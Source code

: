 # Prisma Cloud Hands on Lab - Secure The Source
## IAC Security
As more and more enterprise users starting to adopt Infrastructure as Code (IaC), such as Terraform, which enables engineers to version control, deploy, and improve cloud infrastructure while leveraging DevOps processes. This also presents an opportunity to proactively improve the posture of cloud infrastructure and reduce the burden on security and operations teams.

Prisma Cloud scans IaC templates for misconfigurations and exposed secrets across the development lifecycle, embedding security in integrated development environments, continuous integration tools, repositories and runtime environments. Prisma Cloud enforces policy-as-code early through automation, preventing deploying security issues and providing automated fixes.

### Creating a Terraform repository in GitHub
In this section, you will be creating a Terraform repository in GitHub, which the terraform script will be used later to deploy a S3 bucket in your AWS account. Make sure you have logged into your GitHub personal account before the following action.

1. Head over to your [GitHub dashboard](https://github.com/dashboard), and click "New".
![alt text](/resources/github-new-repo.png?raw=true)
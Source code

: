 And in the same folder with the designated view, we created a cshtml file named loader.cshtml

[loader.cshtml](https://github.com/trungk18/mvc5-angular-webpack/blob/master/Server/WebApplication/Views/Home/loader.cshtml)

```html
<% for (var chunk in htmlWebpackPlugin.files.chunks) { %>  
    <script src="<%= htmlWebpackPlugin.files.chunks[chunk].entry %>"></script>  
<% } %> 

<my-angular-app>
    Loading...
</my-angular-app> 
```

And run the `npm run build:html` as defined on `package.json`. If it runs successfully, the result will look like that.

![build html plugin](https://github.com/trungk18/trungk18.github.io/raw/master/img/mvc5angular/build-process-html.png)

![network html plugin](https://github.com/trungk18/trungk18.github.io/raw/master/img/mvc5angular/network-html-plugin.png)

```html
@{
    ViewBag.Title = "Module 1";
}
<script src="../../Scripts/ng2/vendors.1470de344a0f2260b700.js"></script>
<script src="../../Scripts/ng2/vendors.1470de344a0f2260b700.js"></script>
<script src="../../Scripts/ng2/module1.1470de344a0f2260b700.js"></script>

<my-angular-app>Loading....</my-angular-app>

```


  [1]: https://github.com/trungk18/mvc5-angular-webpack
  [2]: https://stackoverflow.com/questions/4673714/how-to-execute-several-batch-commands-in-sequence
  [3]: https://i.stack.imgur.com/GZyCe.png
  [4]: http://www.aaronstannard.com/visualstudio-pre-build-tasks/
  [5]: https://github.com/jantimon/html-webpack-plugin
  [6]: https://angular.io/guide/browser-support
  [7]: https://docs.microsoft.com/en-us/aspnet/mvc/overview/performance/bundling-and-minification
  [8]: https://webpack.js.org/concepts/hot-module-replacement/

§ §

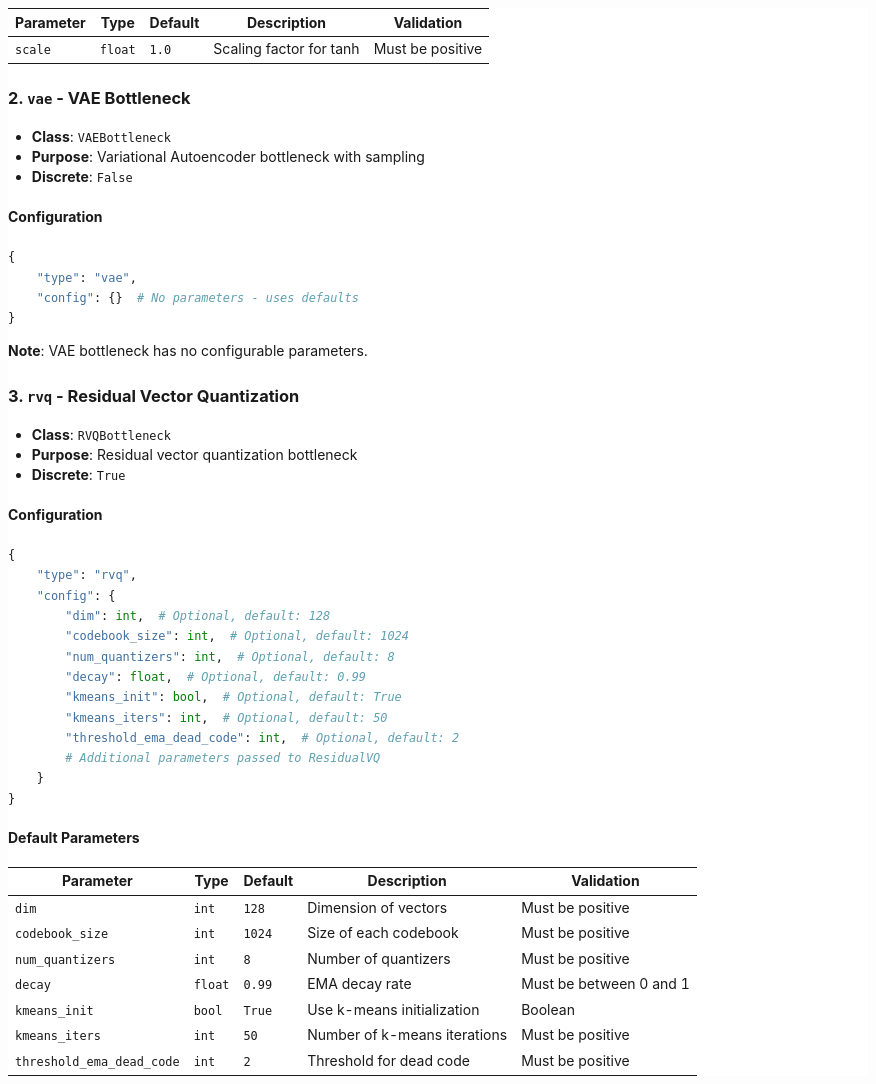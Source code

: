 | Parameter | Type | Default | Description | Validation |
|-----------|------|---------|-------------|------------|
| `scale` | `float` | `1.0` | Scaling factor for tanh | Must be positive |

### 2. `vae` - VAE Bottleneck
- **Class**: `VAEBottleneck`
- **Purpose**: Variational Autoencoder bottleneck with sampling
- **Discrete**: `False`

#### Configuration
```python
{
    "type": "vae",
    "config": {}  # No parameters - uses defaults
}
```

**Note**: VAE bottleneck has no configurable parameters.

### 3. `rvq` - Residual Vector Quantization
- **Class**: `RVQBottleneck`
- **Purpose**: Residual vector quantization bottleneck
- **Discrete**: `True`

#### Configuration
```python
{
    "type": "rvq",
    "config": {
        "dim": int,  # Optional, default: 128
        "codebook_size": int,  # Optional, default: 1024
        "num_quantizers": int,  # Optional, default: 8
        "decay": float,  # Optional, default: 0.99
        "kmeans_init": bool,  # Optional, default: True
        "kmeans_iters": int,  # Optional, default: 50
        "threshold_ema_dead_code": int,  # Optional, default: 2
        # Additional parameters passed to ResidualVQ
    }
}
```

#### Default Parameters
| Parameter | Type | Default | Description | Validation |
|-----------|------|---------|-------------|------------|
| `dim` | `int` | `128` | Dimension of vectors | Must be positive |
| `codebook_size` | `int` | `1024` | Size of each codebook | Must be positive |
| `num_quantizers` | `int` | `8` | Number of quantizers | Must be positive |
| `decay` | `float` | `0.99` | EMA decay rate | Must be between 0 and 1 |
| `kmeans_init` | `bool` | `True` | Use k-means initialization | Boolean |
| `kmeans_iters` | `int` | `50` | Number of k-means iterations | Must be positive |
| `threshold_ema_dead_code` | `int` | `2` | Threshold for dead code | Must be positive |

§ §

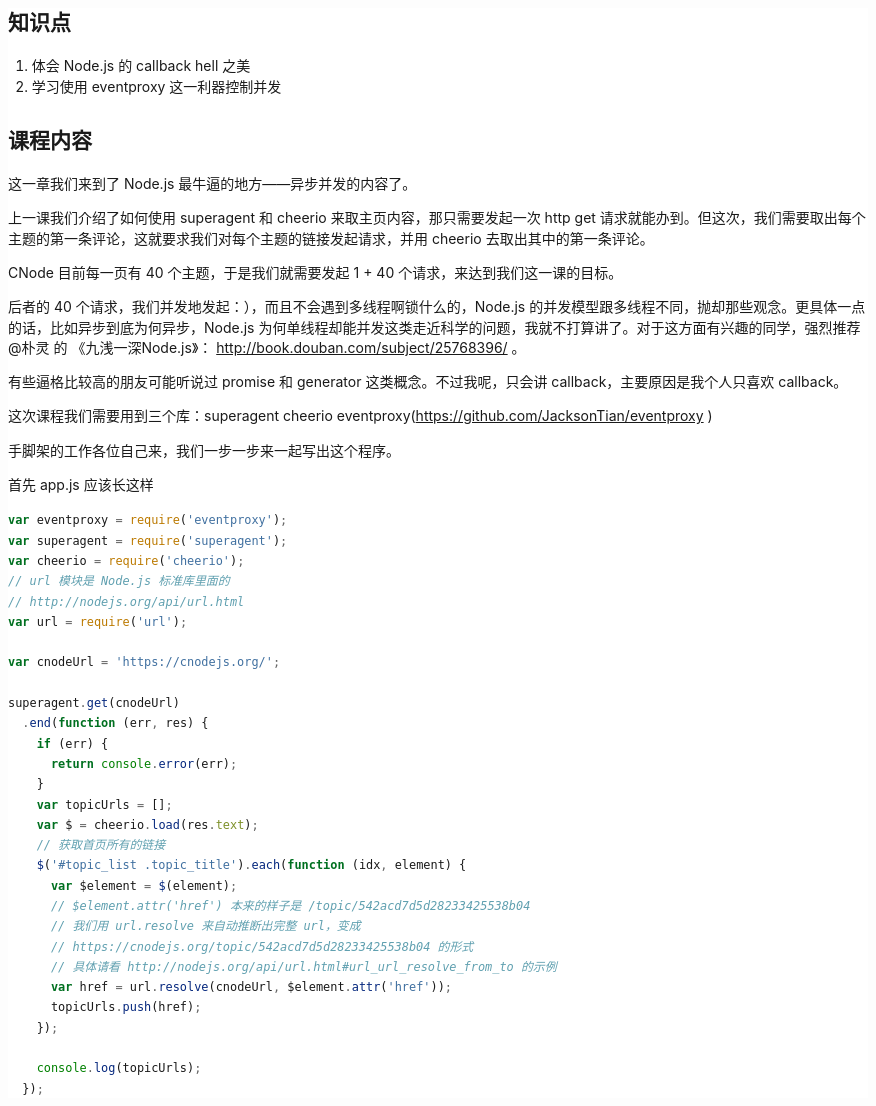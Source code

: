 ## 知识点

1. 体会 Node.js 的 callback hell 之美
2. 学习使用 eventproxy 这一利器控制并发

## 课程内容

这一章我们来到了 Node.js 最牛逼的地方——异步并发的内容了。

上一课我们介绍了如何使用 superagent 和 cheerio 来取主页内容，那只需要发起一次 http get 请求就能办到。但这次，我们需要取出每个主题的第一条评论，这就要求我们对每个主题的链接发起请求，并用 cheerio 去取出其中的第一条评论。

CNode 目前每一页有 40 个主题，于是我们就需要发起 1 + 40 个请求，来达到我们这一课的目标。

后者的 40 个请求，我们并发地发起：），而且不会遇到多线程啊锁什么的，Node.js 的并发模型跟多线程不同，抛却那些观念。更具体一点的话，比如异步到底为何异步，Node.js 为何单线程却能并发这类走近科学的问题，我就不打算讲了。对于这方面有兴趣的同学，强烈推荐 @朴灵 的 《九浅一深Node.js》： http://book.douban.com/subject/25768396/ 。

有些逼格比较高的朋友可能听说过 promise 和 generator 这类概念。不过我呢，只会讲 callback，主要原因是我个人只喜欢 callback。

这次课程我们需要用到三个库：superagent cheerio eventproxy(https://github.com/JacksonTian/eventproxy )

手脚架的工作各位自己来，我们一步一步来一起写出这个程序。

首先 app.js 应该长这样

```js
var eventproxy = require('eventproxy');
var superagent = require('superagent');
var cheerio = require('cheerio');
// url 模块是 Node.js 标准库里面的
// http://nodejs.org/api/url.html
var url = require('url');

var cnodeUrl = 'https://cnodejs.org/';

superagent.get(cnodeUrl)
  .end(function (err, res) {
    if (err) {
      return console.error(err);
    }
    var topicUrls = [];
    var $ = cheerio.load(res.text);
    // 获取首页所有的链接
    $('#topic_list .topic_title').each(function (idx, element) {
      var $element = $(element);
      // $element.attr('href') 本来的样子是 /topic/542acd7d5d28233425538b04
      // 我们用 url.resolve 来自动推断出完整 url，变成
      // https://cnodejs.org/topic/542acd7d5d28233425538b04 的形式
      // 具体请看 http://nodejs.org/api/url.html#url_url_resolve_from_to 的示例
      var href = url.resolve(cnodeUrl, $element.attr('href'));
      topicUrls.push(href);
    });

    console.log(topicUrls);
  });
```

§ §

> **EXERCISE DIRECTIONS**
The answer must be every line of the records that holds the string "your".

> **RESPONSE FOR THIS EXERCISE**
In this section, you will be creating a Terraform repository in GitHub, which the terraform script will be used later to deploy a S3 bucket in your AWS account. Make sure you have logged into your GitHub personal account before the following action.
1. Head over to your [GitHub dashboard](https://github.com/dashboard), and click "New".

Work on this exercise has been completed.